[Source records]
* * * * *
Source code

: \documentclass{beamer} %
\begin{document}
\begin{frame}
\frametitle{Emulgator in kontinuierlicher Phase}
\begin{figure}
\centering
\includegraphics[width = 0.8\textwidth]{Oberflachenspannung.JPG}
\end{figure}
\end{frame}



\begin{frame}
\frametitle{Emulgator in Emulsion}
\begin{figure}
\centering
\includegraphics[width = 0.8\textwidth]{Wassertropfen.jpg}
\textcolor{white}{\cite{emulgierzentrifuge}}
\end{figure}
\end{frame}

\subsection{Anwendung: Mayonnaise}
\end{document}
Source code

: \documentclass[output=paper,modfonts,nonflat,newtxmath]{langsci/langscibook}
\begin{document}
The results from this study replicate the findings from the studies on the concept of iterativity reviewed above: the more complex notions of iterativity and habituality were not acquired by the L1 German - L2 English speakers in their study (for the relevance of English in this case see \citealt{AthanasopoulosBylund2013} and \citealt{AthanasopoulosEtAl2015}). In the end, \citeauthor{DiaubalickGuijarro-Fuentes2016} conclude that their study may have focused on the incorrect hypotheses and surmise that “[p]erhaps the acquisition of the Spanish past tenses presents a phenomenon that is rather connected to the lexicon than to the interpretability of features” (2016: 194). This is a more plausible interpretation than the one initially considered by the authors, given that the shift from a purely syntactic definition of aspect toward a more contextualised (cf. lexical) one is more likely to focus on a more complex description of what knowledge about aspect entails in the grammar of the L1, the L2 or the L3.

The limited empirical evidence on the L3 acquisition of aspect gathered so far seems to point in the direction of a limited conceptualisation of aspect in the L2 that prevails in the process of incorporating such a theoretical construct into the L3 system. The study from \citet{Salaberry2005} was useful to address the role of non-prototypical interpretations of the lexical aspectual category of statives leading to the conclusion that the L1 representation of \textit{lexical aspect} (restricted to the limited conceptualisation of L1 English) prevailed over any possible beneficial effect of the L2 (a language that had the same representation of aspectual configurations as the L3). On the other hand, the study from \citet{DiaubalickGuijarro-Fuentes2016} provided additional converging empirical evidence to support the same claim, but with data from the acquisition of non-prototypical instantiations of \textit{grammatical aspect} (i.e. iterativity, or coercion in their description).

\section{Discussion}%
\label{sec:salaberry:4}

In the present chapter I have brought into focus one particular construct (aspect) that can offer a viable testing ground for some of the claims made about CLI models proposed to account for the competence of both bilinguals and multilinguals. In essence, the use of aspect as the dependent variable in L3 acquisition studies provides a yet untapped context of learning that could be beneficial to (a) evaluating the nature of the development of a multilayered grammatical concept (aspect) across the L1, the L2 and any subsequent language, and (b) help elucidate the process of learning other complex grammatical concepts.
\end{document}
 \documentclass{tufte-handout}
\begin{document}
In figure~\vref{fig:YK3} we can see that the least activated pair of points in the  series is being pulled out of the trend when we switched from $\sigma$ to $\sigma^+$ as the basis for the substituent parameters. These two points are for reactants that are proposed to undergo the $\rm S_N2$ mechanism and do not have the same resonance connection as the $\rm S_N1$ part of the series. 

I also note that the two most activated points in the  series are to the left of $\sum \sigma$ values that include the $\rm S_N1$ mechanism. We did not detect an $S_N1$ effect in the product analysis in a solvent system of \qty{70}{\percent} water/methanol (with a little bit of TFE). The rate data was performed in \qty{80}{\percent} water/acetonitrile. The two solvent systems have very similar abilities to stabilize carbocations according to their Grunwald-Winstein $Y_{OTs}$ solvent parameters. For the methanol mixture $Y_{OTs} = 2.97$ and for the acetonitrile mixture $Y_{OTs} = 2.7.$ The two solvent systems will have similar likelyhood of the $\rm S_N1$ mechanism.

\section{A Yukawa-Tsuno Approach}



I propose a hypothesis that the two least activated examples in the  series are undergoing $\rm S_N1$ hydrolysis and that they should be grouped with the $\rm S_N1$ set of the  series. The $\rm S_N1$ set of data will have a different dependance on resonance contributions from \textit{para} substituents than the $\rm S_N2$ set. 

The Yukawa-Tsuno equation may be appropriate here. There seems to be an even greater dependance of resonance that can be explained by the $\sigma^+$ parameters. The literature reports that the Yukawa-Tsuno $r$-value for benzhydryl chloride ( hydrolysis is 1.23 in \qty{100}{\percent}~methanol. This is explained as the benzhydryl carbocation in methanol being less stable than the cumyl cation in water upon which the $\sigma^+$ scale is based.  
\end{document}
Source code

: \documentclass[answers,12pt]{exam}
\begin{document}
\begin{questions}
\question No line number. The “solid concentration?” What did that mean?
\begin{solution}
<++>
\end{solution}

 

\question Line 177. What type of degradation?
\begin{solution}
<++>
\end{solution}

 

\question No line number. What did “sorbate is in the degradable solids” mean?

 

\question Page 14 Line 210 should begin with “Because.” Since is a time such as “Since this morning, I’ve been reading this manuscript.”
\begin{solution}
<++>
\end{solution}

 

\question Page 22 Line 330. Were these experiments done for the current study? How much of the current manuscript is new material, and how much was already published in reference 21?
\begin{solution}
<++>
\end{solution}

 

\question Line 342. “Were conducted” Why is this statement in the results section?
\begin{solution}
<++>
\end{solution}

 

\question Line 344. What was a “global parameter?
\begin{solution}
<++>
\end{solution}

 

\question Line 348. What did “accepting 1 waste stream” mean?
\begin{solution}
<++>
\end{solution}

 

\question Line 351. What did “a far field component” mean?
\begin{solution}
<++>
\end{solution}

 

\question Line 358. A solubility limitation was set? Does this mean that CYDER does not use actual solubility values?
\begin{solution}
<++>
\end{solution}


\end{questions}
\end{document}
* * * * *
▶ What is expected
The whole of the data above must be given again, unaltered and complete.

▶ Task response
Source code

: \documentclass{beamer} %
\begin{document}
\begin{frame}
\frametitle{Emulgator in kontinuierlicher Phase}
\begin{figure}
\centering
\includegraphics[width = 0.8\textwidth]{Oberflachenspannung.JPG}
\end{figure}
\end{frame}



\begin{frame}
\frametitle{Emulgator in Emulsion}
\begin{figure}
\centering
\includegraphics[width = 0.8\textwidth]{Wassertropfen.jpg}
\textcolor{white}{\cite{emulgierzentrifuge}}
\end{figure}
\end{frame}

\subsection{Anwendung: Mayonnaise}
\end{document}
Source code

: \documentclass[output=paper,modfonts,nonflat,newtxmath]{langsci/langscibook}
\begin{document}
The results from this study replicate the findings from the studies on the concept of iterativity reviewed above: the more complex notions of iterativity and habituality were not acquired by the L1 German - L2 English speakers in their study (for the relevance of English in this case see \citealt{AthanasopoulosBylund2013} and \citealt{AthanasopoulosEtAl2015}). In the end, \citeauthor{DiaubalickGuijarro-Fuentes2016} conclude that their study may have focused on the incorrect hypotheses and surmise that “[p]erhaps the acquisition of the Spanish past tenses presents a phenomenon that is rather connected to the lexicon than to the interpretability of features” (2016: 194). This is a more plausible interpretation than the one initially considered by the authors, given that the shift from a purely syntactic definition of aspect toward a more contextualised (cf. lexical) one is more likely to focus on a more complex description of what knowledge about aspect entails in the grammar of the L1, the L2 or the L3.

The limited empirical evidence on the L3 acquisition of aspect gathered so far seems to point in the direction of a limited conceptualisation of aspect in the L2 that prevails in the process of incorporating such a theoretical construct into the L3 system. The study from \citet{Salaberry2005} was useful to address the role of non-prototypical interpretations of the lexical aspectual category of statives leading to the conclusion that the L1 representation of \textit{lexical aspect} (restricted to the limited conceptualisation of L1 English) prevailed over any possible beneficial effect of the L2 (a language that had the same representation of aspectual configurations as the L3). On the other hand, the study from \citet{DiaubalickGuijarro-Fuentes2016} provided additional converging empirical evidence to support the same claim, but with data from the acquisition of non-prototypical instantiations of \textit{grammatical aspect} (i.e. iterativity, or coercion in their description).

\section{Discussion}%
\label{sec:salaberry:4}

In the present chapter I have brought into focus one particular construct (aspect) that can offer a viable testing ground for some of the claims made about CLI models proposed to account for the competence of both bilinguals and multilinguals. In essence, the use of aspect as the dependent variable in L3 acquisition studies provides a yet untapped context of learning that could be beneficial to (a) evaluating the nature of the development of a multilayered grammatical concept (aspect) across the L1, the L2 and any subsequent language, and (b) help elucidate the process of learning other complex grammatical concepts.
\end{document}
 \documentclass{tufte-handout}
\begin{document}
In figure~\vref{fig:YK3} we can see that the least activated pair of points in the  series is being pulled out of the trend when we switched from $\sigma$ to $\sigma^+$ as the basis for the substituent parameters. These two points are for reactants that are proposed to undergo the $\rm S_N2$ mechanism and do not have the same resonance connection as the $\rm S_N1$ part of the series. 

I also note that the two most activated points in the  series are to the left of $\sum \sigma$ values that include the $\rm S_N1$ mechanism. We did not detect an $S_N1$ effect in the product analysis in a solvent system of \qty{70}{\percent} water/methanol (with a little bit of TFE). The rate data was performed in \qty{80}{\percent} water/acetonitrile. The two solvent systems have very similar abilities to stabilize carbocations according to their Grunwald-Winstein $Y_{OTs}$ solvent parameters. For the methanol mixture $Y_{OTs} = 2.97$ and for the acetonitrile mixture $Y_{OTs} = 2.7.$ The two solvent systems will have similar likelyhood of the $\rm S_N1$ mechanism.

\section{A Yukawa-Tsuno Approach}



I propose a hypothesis that the two least activated examples in the  series are undergoing $\rm S_N1$ hydrolysis and that they should be grouped with the $\rm S_N1$ set of the  series. The $\rm S_N1$ set of data will have a different dependance on resonance contributions from \textit{para} substituents than the $\rm S_N2$ set. 

The Yukawa-Tsuno equation may be appropriate here. There seems to be an even greater dependance of resonance that can be explained by the $\sigma^+$ parameters. The literature reports that the Yukawa-Tsuno $r$-value for benzhydryl chloride ( hydrolysis is 1.23 in \qty{100}{\percent}~methanol. This is explained as the benzhydryl carbocation in methanol being less stable than the cumyl cation in water upon which the $\sigma^+$ scale is based.  
\end{document}
Source code

: \documentclass[answers,12pt]{exam}
\begin{document}
\begin{questions}
\question No line number. The “solid concentration?” What did that mean?
\begin{solution}
<++>
\end{solution}

 

\question Line 177. What type of degradation?
\begin{solution}
<++>
\end{solution}

 

\question No line number. What did “sorbate is in the degradable solids” mean?

 

\question Page 14 Line 210 should begin with “Because.” Since is a time such as “Since this morning, I’ve been reading this manuscript.”
\begin{solution}
<++>
\end{solution}

 

\question Page 22 Line 330. Were these experiments done for the current study? How much of the current manuscript is new material, and how much was already published in reference 21?
\begin{solution}
<++>
\end{solution}

 

\question Line 342. “Were conducted” Why is this statement in the results section?
\begin{solution}
<++>
\end{solution}

 

\question Line 344. What was a “global parameter?
\begin{solution}
<++>
\end{solution}

 

\question Line 348. What did “accepting 1 waste stream” mean?
\begin{solution}
<++>
\end{solution}

 

\question Line 351. What did “a far field component” mean?
\begin{solution}
<++>
\end{solution}

 

\question Line 358. A solubility limitation was set? Does this mean that CYDER does not use actual solubility values?
\begin{solution}
<++>
\end{solution}


\end{questions}
\end{document}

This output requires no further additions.